[Start of Attachment]

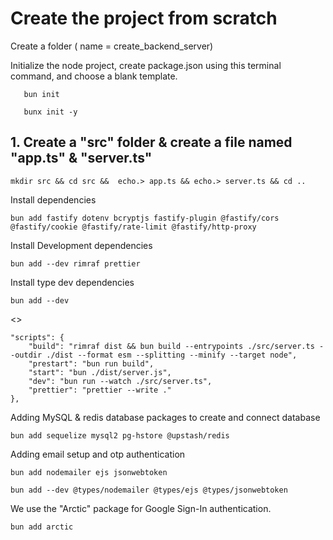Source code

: # Create the project from scratch

<p>
Create a folder ( name = create_backend_server)
</p>

<p>
Initialize the node project, create package.json using this terminal command, and choose a blank template.
</p>     
<p>

       bun init

</p>
       
       bunx init -y
</p>
<h2>
1. Create a "src" folder & create a file named "app.ts" &  "server.ts"
</h2>
<p>

    mkdir src && cd src &&  echo.> app.ts && echo.> server.ts && cd ..

</p>

<p>
    Install dependencies
</p>

    bun add fastify dotenv bcryptjs fastify-plugin @fastify/cors @fastify/cookie @fastify/rate-limit @fastify/http-proxy

<p>

<p>
    Install Development dependencies
</p>
</p>

    bun add --dev rimraf prettier

<p>
<p>
    Install type dev dependencies
</p>
</p>

    bun add --dev

<>

<p>

    "scripts": {
        "build": "rimraf dist && bun build --entrypoints ./src/server.ts --outdir ./dist --format esm --splitting --minify --target node",
        "prestart": "bun run build",
        "start": "bun ./dist/server.js",
        "dev": "bun run --watch ./src/server.ts",
        "prettier": "prettier --write ."
    },

</p>

<p>Adding MySQL & redis database packages to create and connect database
</p>

<p>
    
    bun add sequelize mysql2 pg-hstore @upstash/redis

</p>

<p>Adding email setup and otp authentication </p>

<p>
    
    bun add nodemailer ejs jsonwebtoken

</p>
<p>
    
    bun add --dev @types/nodemailer @types/ejs @types/jsonwebtoken

</p>

<p>

We use the "Arctic" package for Google Sign-In authentication.

</p>

<p>
    
    bun add arctic

</p>
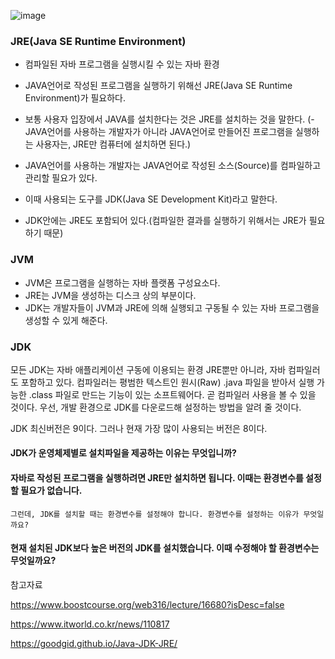 ![image](https://user-images.githubusercontent.com/15938354/116842077-40b82500-ac16-11eb-86c1-27e4e4b72593.png)

### JRE(Java SE Runtime Environment)
- 컴파일된 자바 프로그램을 실행시킬 수 있는 자바 환경

- JAVA언어로 작성된 프로그램을 실행하기 위해선 JRE(Java SE Runtime Environment)가 필요하다. 

- 보통 사용자 입장에서 JAVA를 설치한다는 것은 JRE를 설치하는 것을 말한다.
(- JAVA언어를 사용하는 개발자가 아니라 JAVA언어로 만들어진 프로그램을 실행하는 사용자는, JRE만 컴퓨터에 설치하면 된다.)

- JAVA언어를 사용하는 개발자는 JAVA언어로 작성된 소스(Source)를 컴파일하고 관리할 필요가 있다.

- 이때 사용되는 도구를 JDK(Java SE Development Kit)라고 말한다.

- JDK안에는 JRE도 포함되어 있다.(컴파일한 결과를 실행하기 위해서는 JRE가 필요하기 때문)




### JVM

- JVM은 프로그램을 실행하는 자바 플랫폼 구성요소다.
- JRE는 JVM을 생성하는 디스크 상의 부분이다.
- JDK는 개발자들이 JVM과 JRE에 의해 실행되고 구동될 수 있는 자바 프로그램을 생성할 수 있게 해준다.

### JDK

모든 JDK는 자바 애플리케이션 구동에 이용되는 환경 JRE뿐만 아니라, 자바 컴파일러도 포함하고 있다. 
컴파일러는 평범한 텍스트인 원시(Raw) .java 파일을 받아서 실행 가능한 .class 파일로 만드는 기능이 있는 소프트웨어다. 
곧 컴파일러 사용을 볼 수 있을 것이다. 우선, 개발 환경으로 JDK를 다운로드해 설정하는 방법을 알려 줄 것이다.

JDK 최신버전은 9이다. 
그러나 현재 가장 많이 사용되는 버전은 8이다.

#### JDK가 운영체제별로 설치파일을 제공하는 이유는 무엇입니까?
#### 자바로 작성된 프로그램을 실행하려면 JRE만 설치하면 됩니다. 이때는 환경변수를 설정할 필요가 없습니다.
    그런데, JDK를 설치할 때는 환경변수를 설정해야 합니다. 환경변수를 설정하는 이유가 무엇일까요?
#### 현재 설치된 JDK보다 높은 버전의 JDK를 설치했습니다. 이때 수정해야 할 환경변수는 무엇일까요?


참고자료

https://www.boostcourse.org/web316/lecture/16680?isDesc=false

https://www.itworld.co.kr/news/110817

https://goodgid.github.io/Java-JDK-JRE/
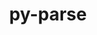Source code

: ---
title: "py-parse"
layout: cache
categories: [package, develop]
meta: {"versions": ["1.18.0"], "compilers": ["gcc@=11.4.0", "gcc@=7.5.0", "gcc@=9.4.0", "oneapi@=2023.2.1"], "oss": ["ubuntu18.04", "ubuntu20.04"], "platforms": ["linux"], "targets": ["aarch64", "neoverse_v1", "ppc64le", "x86_64_v3"], "stacks": ["e4s", "e4s-arm", "e4s-neoverse_v1", "e4s-oneapi", "e4s-power", "radiuss", "root"], "num_specs": 36, "num_specs_by_stack": {"radiuss": 7, "root": 36, "e4s-arm": 6, "e4s-neoverse_v1": 3, "e4s-power": 7, "e4s": 7, "e4s-oneapi": 6}}
spec_details: [{"hash": "6gkzlkvf3ejincwx5jwom2kl4o6hhlxd", "compiler": "gcc@=7.5.0", "versions": ["1.18.0"], "os": "ubuntu18.04", "platform": "linux", "target": "x86_64_v3", "variants": ["build_system=python_pip"], "stacks": ["radiuss", "root"], "size": "-", "tarball": "https://binaries.spack.io/develop/build_cache/linux-ubuntu18.04-x86_64_v3/gcc-7.5.0/py-parse-1.18.0/linux-ubuntu18.04-x86_64_v3-gcc-7.5.0-py-parse-1.18.0-6gkzlkvf3ejincwx5jwom2kl4o6hhlxd.spack"}, {"hash": "rjhordaa5ttnt4ua65h4darnfwhugjjk", "compiler": "gcc@=7.5.0", "versions": ["1.18.0"], "os": "ubuntu18.04", "platform": "linux", "target": "x86_64_v3", "variants": ["build_system=python_pip"], "stacks": ["radiuss", "root"], "size": "-", "tarball": "https://binaries.spack.io/develop/build_cache/linux-ubuntu18.04-x86_64_v3/gcc-7.5.0/py-parse-1.18.0/linux-ubuntu18.04-x86_64_v3-gcc-7.5.0-py-parse-1.18.0-rjhordaa5ttnt4ua65h4darnfwhugjjk.spack"}, {"hash": "2bkiorofgyeuhkp4qg3bzymq6ypjumfy", "compiler": "gcc@=7.5.0", "versions": ["1.18.0"], "os": "ubuntu18.04", "platform": "linux", "target": "x86_64_v3", "variants": ["build_system=python_pip"], "stacks": ["radiuss", "root"], "size": "-", "tarball": "https://binaries.spack.io/develop/build_cache/linux-ubuntu18.04-x86_64_v3/gcc-7.5.0/py-parse-1.18.0/linux-ubuntu18.04-x86_64_v3-gcc-7.5.0-py-parse-1.18.0-2bkiorofgyeuhkp4qg3bzymq6ypjumfy.spack"}, {"hash": "ii4a7aiyufaphaaszzroji7r3blyazf7", "compiler": "gcc@=7.5.0", "versions": ["1.18.0"], "os": "ubuntu18.04", "platform": "linux", "target": "x86_64_v3", "variants": ["build_system=python_pip"], "stacks": ["radiuss", "root"], "size": "-", "tarball": "https://binaries.spack.io/develop/build_cache/linux-ubuntu18.04-x86_64_v3/gcc-7.5.0/py-parse-1.18.0/linux-ubuntu18.04-x86_64_v3-gcc-7.5.0-py-parse-1.18.0-ii4a7aiyufaphaaszzroji7r3blyazf7.spack"}, {"hash": "aaymz7mdc4xtjlhtdt7uo7x2ngsoc22c", "compiler": "gcc@=7.5.0", "versions": ["1.18.0"], "os": "ubuntu18.04", "platform": "linux", "target": "x86_64_v3", "variants": ["build_system=python_pip"], "stacks": ["radiuss", "root"], "size": "-", "tarball": "https://binaries.spack.io/develop/build_cache/linux-ubuntu18.04-x86_64_v3/gcc-7.5.0/py-parse-1.18.0/linux-ubuntu18.04-x86_64_v3-gcc-7.5.0-py-parse-1.18.0-aaymz7mdc4xtjlhtdt7uo7x2ngsoc22c.spack"}, {"hash": "yywn6acxyl22aw3ablfwbgm7tbpoh3wj", "compiler": "gcc@=7.5.0", "versions": ["1.18.0"], "os": "ubuntu18.04", "platform": "linux", "target": "x86_64_v3", "variants": ["build_system=python_pip"], "stacks": ["radiuss", "root"], "size": "-", "tarball": "https://binaries.spack.io/develop/build_cache/linux-ubuntu18.04-x86_64_v3/gcc-7.5.0/py-parse-1.18.0/linux-ubuntu18.04-x86_64_v3-gcc-7.5.0-py-parse-1.18.0-yywn6acxyl22aw3ablfwbgm7tbpoh3wj.spack"}, {"hash": "hdbqtngwyeagmrd3heqkzwznct4v7zoq", "compiler": "gcc@=7.5.0", "versions": ["1.18.0"], "os": "ubuntu18.04", "platform": "linux", "target": "x86_64_v3", "variants": ["build_system=python_pip"], "stacks": ["radiuss", "root"], "size": "-", "tarball": "https://binaries.spack.io/develop/build_cache/linux-ubuntu18.04-x86_64_v3/gcc-7.5.0/py-parse-1.18.0/linux-ubuntu18.04-x86_64_v3-gcc-7.5.0-py-parse-1.18.0-hdbqtngwyeagmrd3heqkzwznct4v7zoq.spack"}, {"hash": "3b3ik3rrul2bdiqyjd2qdoqindd7mpki", "compiler": "gcc@=11.4.0", "versions": ["1.18.0"], "os": "ubuntu20.04", "platform": "linux", "target": "aarch64", "variants": ["build_system=python_pip"], "stacks": ["root", "e4s-arm"], "size": "-", "tarball": "https://binaries.spack.io/develop/build_cache/linux-ubuntu20.04-aarch64/gcc-11.4.0/py-parse-1.18.0/linux-ubuntu20.04-aarch64-gcc-11.4.0-py-parse-1.18.0-3b3ik3rrul2bdiqyjd2qdoqindd7mpki.spack"}, {"hash": "pd5gnhepwcpy3crr35bv7q4v7644ajfj", "compiler": "gcc@=11.4.0", "versions": ["1.18.0"], "os": "ubuntu20.04", "platform": "linux", "target": "aarch64", "variants": ["build_system=python_pip"], "stacks": ["root", "e4s-arm"], "size": "-", "tarball": "https://binaries.spack.io/develop/build_cache/linux-ubuntu20.04-aarch64/gcc-11.4.0/py-parse-1.18.0/linux-ubuntu20.04-aarch64-gcc-11.4.0-py-parse-1.18.0-pd5gnhepwcpy3crr35bv7q4v7644ajfj.spack"}, {"hash": "jmp6aysokoch5jqky5xtpybquyjilqap", "compiler": "gcc@=11.4.0", "versions": ["1.18.0"], "os": "ubuntu20.04", "platform": "linux", "target": "aarch64", "variants": ["build_system=python_pip"], "stacks": ["root", "e4s-arm"], "size": "-", "tarball": "https://binaries.spack.io/develop/build_cache/linux-ubuntu20.04-aarch64/gcc-11.4.0/py-parse-1.18.0/linux-ubuntu20.04-aarch64-gcc-11.4.0-py-parse-1.18.0-jmp6aysokoch5jqky5xtpybquyjilqap.spack"}, {"hash": "wcz3tunrr57xr337ckvzcw6ym4h64oyy", "compiler": "gcc@=11.4.0", "versions": ["1.18.0"], "os": "ubuntu20.04", "platform": "linux", "target": "aarch64", "variants": ["build_system=python_pip"], "stacks": ["root", "e4s-arm"], "size": "-", "tarball": "https://binaries.spack.io/develop/build_cache/linux-ubuntu20.04-aarch64/gcc-11.4.0/py-parse-1.18.0/linux-ubuntu20.04-aarch64-gcc-11.4.0-py-parse-1.18.0-wcz3tunrr57xr337ckvzcw6ym4h64oyy.spack"}, {"hash": "vwp6f7whahuogr22hfb5y4zyji6l24hq", "compiler": "gcc@=11.4.0", "versions": ["1.18.0"], "os": "ubuntu20.04", "platform": "linux", "target": "aarch64", "variants": ["build_system=python_pip"], "stacks": ["root", "e4s-arm"], "size": "-", "tarball": "https://binaries.spack.io/develop/build_cache/linux-ubuntu20.04-aarch64/gcc-11.4.0/py-parse-1.18.0/linux-ubuntu20.04-aarch64-gcc-11.4.0-py-parse-1.18.0-vwp6f7whahuogr22hfb5y4zyji6l24hq.spack"}, {"hash": "7whbpql4u5ljlcrkxa5ci3tfeurquq4x", "compiler": "gcc@=11.4.0", "versions": ["1.18.0"], "os": "ubuntu20.04", "platform": "linux", "target": "aarch64", "variants": ["build_system=python_pip"], "stacks": ["root", "e4s-arm"], "size": "-", "tarball": "https://binaries.spack.io/develop/build_cache/linux-ubuntu20.04-aarch64/gcc-11.4.0/py-parse-1.18.0/linux-ubuntu20.04-aarch64-gcc-11.4.0-py-parse-1.18.0-7whbpql4u5ljlcrkxa5ci3tfeurquq4x.spack"}, {"hash": "mjzxaoom2jqgxpdp2dg5v5ie4wkd56wi", "compiler": "gcc@=11.4.0", "versions": ["1.18.0"], "os": "ubuntu20.04", "platform": "linux", "target": "neoverse_v1", "variants": ["build_system=python_pip"], "stacks": ["e4s-neoverse_v1", "root"], "size": "-", "tarball": "https://binaries.spack.io/develop/build_cache/linux-ubuntu20.04-neoverse_v1/gcc-11.4.0/py-parse-1.18.0/linux-ubuntu20.04-neoverse_v1-gcc-11.4.0-py-parse-1.18.0-mjzxaoom2jqgxpdp2dg5v5ie4wkd56wi.spack"}, {"hash": "kt2ivxb42s7pbsyppoxkhcjphu6pxy5r", "compiler": "gcc@=11.4.0", "versions": ["1.18.0"], "os": "ubuntu20.04", "platform": "linux", "target": "neoverse_v1", "variants": ["build_system=python_pip"], "stacks": ["e4s-neoverse_v1", "root"], "size": "-", "tarball": "https://binaries.spack.io/develop/build_cache/linux-ubuntu20.04-neoverse_v1/gcc-11.4.0/py-parse-1.18.0/linux-ubuntu20.04-neoverse_v1-gcc-11.4.0-py-parse-1.18.0-kt2ivxb42s7pbsyppoxkhcjphu6pxy5r.spack"}, {"hash": "mx3vbk7wajlzwksq7u2vc67p64msyiab", "compiler": "gcc@=11.4.0", "versions": ["1.18.0"], "os": "ubuntu20.04", "platform": "linux", "target": "neoverse_v1", "variants": ["build_system=python_pip"], "stacks": ["e4s-neoverse_v1", "root"], "size": "-", "tarball": "https://binaries.spack.io/develop/build_cache/linux-ubuntu20.04-neoverse_v1/gcc-11.4.0/py-parse-1.18.0/linux-ubuntu20.04-neoverse_v1-gcc-11.4.0-py-parse-1.18.0-mx3vbk7wajlzwksq7u2vc67p64msyiab.spack"}, {"hash": "2bqhv5zv3uzebo4uulhlbgzh63ypqsks", "compiler": "gcc@=9.4.0", "versions": ["1.18.0"], "os": "ubuntu20.04", "platform": "linux", "target": "ppc64le", "variants": ["build_system=python_pip"], "stacks": ["e4s-power", "root"], "size": "-", "tarball": "https://binaries.spack.io/develop/build_cache/linux-ubuntu20.04-ppc64le/gcc-9.4.0/py-parse-1.18.0/linux-ubuntu20.04-ppc64le-gcc-9.4.0-py-parse-1.18.0-2bqhv5zv3uzebo4uulhlbgzh63ypqsks.spack"}, {"hash": "asuyhxkeanshmqg634m6etr4lrtx6gre", "compiler": "gcc@=9.4.0", "versions": ["1.18.0"], "os": "ubuntu20.04", "platform": "linux", "target": "ppc64le", "variants": ["build_system=python_pip"], "stacks": ["e4s-power", "root"], "size": "-", "tarball": "https://binaries.spack.io/develop/build_cache/linux-ubuntu20.04-ppc64le/gcc-9.4.0/py-parse-1.18.0/linux-ubuntu20.04-ppc64le-gcc-9.4.0-py-parse-1.18.0-asuyhxkeanshmqg634m6etr4lrtx6gre.spack"}, {"hash": "6xmgqcqxcb354r5t2jmki652piestksh", "compiler": "gcc@=9.4.0", "versions": ["1.18.0"], "os": "ubuntu20.04", "platform": "linux", "target": "ppc64le", "variants": ["build_system=python_pip"], "stacks": ["e4s-power", "root"], "size": "-", "tarball": "https://binaries.spack.io/develop/build_cache/linux-ubuntu20.04-ppc64le/gcc-9.4.0/py-parse-1.18.0/linux-ubuntu20.04-ppc64le-gcc-9.4.0-py-parse-1.18.0-6xmgqcqxcb354r5t2jmki652piestksh.spack"}, {"hash": "mkhuxclxvysredqrkjjuxotcpey2r2xf", "compiler": "gcc@=9.4.0", "versions": ["1.18.0"], "os": "ubuntu20.04", "platform": "linux", "target": "ppc64le", "variants": ["build_system=python_pip"], "stacks": ["e4s-power", "root"], "size": "-", "tarball": "https://binaries.spack.io/develop/build_cache/linux-ubuntu20.04-ppc64le/gcc-9.4.0/py-parse-1.18.0/linux-ubuntu20.04-ppc64le-gcc-9.4.0-py-parse-1.18.0-mkhuxclxvysredqrkjjuxotcpey2r2xf.spack"}, {"hash": "xjulzud2q3p44onj5oru3ms2qt6k4cen", "compiler": "gcc@=9.4.0", "versions": ["1.18.0"], "os": "ubuntu20.04", "platform": "linux", "target": "ppc64le", "variants": ["build_system=python_pip"], "stacks": ["e4s-power", "root"], "size": "-", "tarball": "https://binaries.spack.io/develop/build_cache/linux-ubuntu20.04-ppc64le/gcc-9.4.0/py-parse-1.18.0/linux-ubuntu20.04-ppc64le-gcc-9.4.0-py-parse-1.18.0-xjulzud2q3p44onj5oru3ms2qt6k4cen.spack"}, {"hash": "4y2uinvil7u5ff772whilptmpmnpn2hg", "compiler": "gcc@=9.4.0", "versions": ["1.18.0"], "os": "ubuntu20.04", "platform": "linux", "target": "ppc64le", "variants": ["build_system=python_pip"], "stacks": ["e4s-power", "root"], "size": "-", "tarball": "https://binaries.spack.io/develop/build_cache/linux-ubuntu20.04-ppc64le/gcc-9.4.0/py-parse-1.18.0/linux-ubuntu20.04-ppc64le-gcc-9.4.0-py-parse-1.18.0-4y2uinvil7u5ff772whilptmpmnpn2hg.spack"}, {"hash": "zeabejzcecwv3wnuhlk3tsorg6bhilti", "compiler": "gcc@=9.4.0", "versions": ["1.18.0"], "os": "ubuntu20.04", "platform": "linux", "target": "ppc64le", "variants": ["build_system=python_pip"], "stacks": ["e4s-power", "root"], "size": "-", "tarball": "https://binaries.spack.io/develop/build_cache/linux-ubuntu20.04-ppc64le/gcc-9.4.0/py-parse-1.18.0/linux-ubuntu20.04-ppc64le-gcc-9.4.0-py-parse-1.18.0-zeabejzcecwv3wnuhlk3tsorg6bhilti.spack"}, {"hash": "tjw57xh45pggkphari3xbl6zvebvkb6y", "compiler": "gcc@=11.4.0", "versions": ["1.18.0"], "os": "ubuntu20.04", "platform": "linux", "target": "x86_64_v3", "variants": ["build_system=python_pip"], "stacks": ["e4s", "root"], "size": "-", "tarball": "https://binaries.spack.io/develop/build_cache/linux-ubuntu20.04-x86_64_v3/gcc-11.4.0/py-parse-1.18.0/linux-ubuntu20.04-x86_64_v3-gcc-11.4.0-py-parse-1.18.0-tjw57xh45pggkphari3xbl6zvebvkb6y.spack"}, {"hash": "6r6fgx2kyqmj4rfz5v5uw7rtgfxfeykz", "compiler": "gcc@=11.4.0", "versions": ["1.18.0"], "os": "ubuntu20.04", "platform": "linux", "target": "x86_64_v3", "variants": ["build_system=python_pip"], "stacks": ["e4s", "root"], "size": "-", "tarball": "https://binaries.spack.io/develop/build_cache/linux-ubuntu20.04-x86_64_v3/gcc-11.4.0/py-parse-1.18.0/linux-ubuntu20.04-x86_64_v3-gcc-11.4.0-py-parse-1.18.0-6r6fgx2kyqmj4rfz5v5uw7rtgfxfeykz.spack"}, {"hash": "spyylnjyjjrdsdvajcgm46upvvqdf2zv", "compiler": "gcc@=11.4.0", "versions": ["1.18.0"], "os": "ubuntu20.04", "platform": "linux", "target": "x86_64_v3", "variants": ["build_system=python_pip"], "stacks": ["e4s", "root"], "size": "-", "tarball": "https://binaries.spack.io/develop/build_cache/linux-ubuntu20.04-x86_64_v3/gcc-11.4.0/py-parse-1.18.0/linux-ubuntu20.04-x86_64_v3-gcc-11.4.0-py-parse-1.18.0-spyylnjyjjrdsdvajcgm46upvvqdf2zv.spack"}, {"hash": "tv7rp4ejnql3ju5a42v7ibdnalhze4ps", "compiler": "gcc@=11.4.0", "versions": ["1.18.0"], "os": "ubuntu20.04", "platform": "linux", "target": "x86_64_v3", "variants": ["build_system=python_pip"], "stacks": ["e4s", "root"], "size": "-", "tarball": "https://binaries.spack.io/develop/build_cache/linux-ubuntu20.04-x86_64_v3/gcc-11.4.0/py-parse-1.18.0/linux-ubuntu20.04-x86_64_v3-gcc-11.4.0-py-parse-1.18.0-tv7rp4ejnql3ju5a42v7ibdnalhze4ps.spack"}, {"hash": "bepxeqjcybl727rnydvxizsytkq5rxlw", "compiler": "gcc@=11.4.0", "versions": ["1.18.0"], "os": "ubuntu20.04", "platform": "linux", "target": "x86_64_v3", "variants": ["build_system=python_pip"], "stacks": ["e4s", "root"], "size": "-", "tarball": "https://binaries.spack.io/develop/build_cache/linux-ubuntu20.04-x86_64_v3/gcc-11.4.0/py-parse-1.18.0/linux-ubuntu20.04-x86_64_v3-gcc-11.4.0-py-parse-1.18.0-bepxeqjcybl727rnydvxizsytkq5rxlw.spack"}, {"hash": "bqaxj46h5copnfvbm32fbkt3spvausns", "compiler": "gcc@=11.4.0", "versions": ["1.18.0"], "os": "ubuntu20.04", "platform": "linux", "target": "x86_64_v3", "variants": ["build_system=python_pip"], "stacks": ["e4s", "root"], "size": "-", "tarball": "https://binaries.spack.io/develop/build_cache/linux-ubuntu20.04-x86_64_v3/gcc-11.4.0/py-parse-1.18.0/linux-ubuntu20.04-x86_64_v3-gcc-11.4.0-py-parse-1.18.0-bqaxj46h5copnfvbm32fbkt3spvausns.spack"}, {"hash": "6dnpdsezope6thrkfygadpv2o5xbodjq", "compiler": "gcc@=11.4.0", "versions": ["1.18.0"], "os": "ubuntu20.04", "platform": "linux", "target": "x86_64_v3", "variants": ["build_system=python_pip"], "stacks": ["e4s", "root"], "size": "-", "tarball": "https://binaries.spack.io/develop/build_cache/linux-ubuntu20.04-x86_64_v3/gcc-11.4.0/py-parse-1.18.0/linux-ubuntu20.04-x86_64_v3-gcc-11.4.0-py-parse-1.18.0-6dnpdsezope6thrkfygadpv2o5xbodjq.spack"}, {"hash": "gqyealxnf4rwfyrg4ay2oyl4ol6du5g4", "compiler": "oneapi@=2023.2.1", "versions": ["1.18.0"], "os": "ubuntu20.04", "platform": "linux", "target": "x86_64_v3", "variants": ["build_system=python_pip"], "stacks": ["e4s-oneapi", "root"], "size": "-", "tarball": "https://binaries.spack.io/develop/build_cache/linux-ubuntu20.04-x86_64_v3/oneapi-2023.2.1/py-parse-1.18.0/linux-ubuntu20.04-x86_64_v3-oneapi-2023.2.1-py-parse-1.18.0-gqyealxnf4rwfyrg4ay2oyl4ol6du5g4.spack"}, {"hash": "2ycu3khw32nn67lq25mngfxuu6zeaxzw", "compiler": "oneapi@=2023.2.1", "versions": ["1.18.0"], "os": "ubuntu20.04", "platform": "linux", "target": "x86_64_v3", "variants": ["build_system=python_pip"], "stacks": ["e4s-oneapi", "root"], "size": "-", "tarball": "https://binaries.spack.io/develop/build_cache/linux-ubuntu20.04-x86_64_v3/oneapi-2023.2.1/py-parse-1.18.0/linux-ubuntu20.04-x86_64_v3-oneapi-2023.2.1-py-parse-1.18.0-2ycu3khw32nn67lq25mngfxuu6zeaxzw.spack"}, {"hash": "c5djkq3kyy3tpnujaymqllh5fki53pql", "compiler": "oneapi@=2023.2.1", "versions": ["1.18.0"], "os": "ubuntu20.04", "platform": "linux", "target": "x86_64_v3", "variants": ["build_system=python_pip"], "stacks": ["e4s-oneapi", "root"], "size": "-", "tarball": "https://binaries.spack.io/develop/build_cache/linux-ubuntu20.04-x86_64_v3/oneapi-2023.2.1/py-parse-1.18.0/linux-ubuntu20.04-x86_64_v3-oneapi-2023.2.1-py-parse-1.18.0-c5djkq3kyy3tpnujaymqllh5fki53pql.spack"}, {"hash": "xq7llbilppnzp2mzwnrgajfrjchnjlue", "compiler": "oneapi@=2023.2.1", "versions": ["1.18.0"], "os": "ubuntu20.04", "platform": "linux", "target": "x86_64_v3", "variants": ["build_system=python_pip"], "stacks": ["e4s-oneapi", "root"], "size": "-", "tarball": "https://binaries.spack.io/develop/build_cache/linux-ubuntu20.04-x86_64_v3/oneapi-2023.2.1/py-parse-1.18.0/linux-ubuntu20.04-x86_64_v3-oneapi-2023.2.1-py-parse-1.18.0-xq7llbilppnzp2mzwnrgajfrjchnjlue.spack"}, {"hash": "ip4neutljmricjqh4wwvetfg4nrobaay", "compiler": "oneapi@=2023.2.1", "versions": ["1.18.0"], "os": "ubuntu20.04", "platform": "linux", "target": "x86_64_v3", "variants": ["build_system=python_pip"], "stacks": ["e4s-oneapi", "root"], "size": "-", "tarball": "https://binaries.spack.io/develop/build_cache/linux-ubuntu20.04-x86_64_v3/oneapi-2023.2.1/py-parse-1.18.0/linux-ubuntu20.04-x86_64_v3-oneapi-2023.2.1-py-parse-1.18.0-ip4neutljmricjqh4wwvetfg4nrobaay.spack"}, {"hash": "gfvgsh7bynagoqdf5mhkm7ueub4mi6md", "compiler": "oneapi@=2023.2.1", "versions": ["1.18.0"], "os": "ubuntu20.04", "platform": "linux", "target": "x86_64_v3", "variants": ["build_system=python_pip"], "stacks": ["e4s-oneapi", "root"], "size": "-", "tarball": "https://binaries.spack.io/develop/build_cache/linux-ubuntu20.04-x86_64_v3/oneapi-2023.2.1/py-parse-1.18.0/linux-ubuntu20.04-x86_64_v3-oneapi-2023.2.1-py-parse-1.18.0-gfvgsh7bynagoqdf5mhkm7ueub4mi6md.spack"}]
---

[End of Attachment]

REQUIRED ACTION: Out of the records, collect only those lines that contain the string "Development".

RESULT FOR THIS EXERCISE:
    Install Development dependencies
- 이때 사용되는 도구를 JDK(Java SE Development Kit)라고 말한다.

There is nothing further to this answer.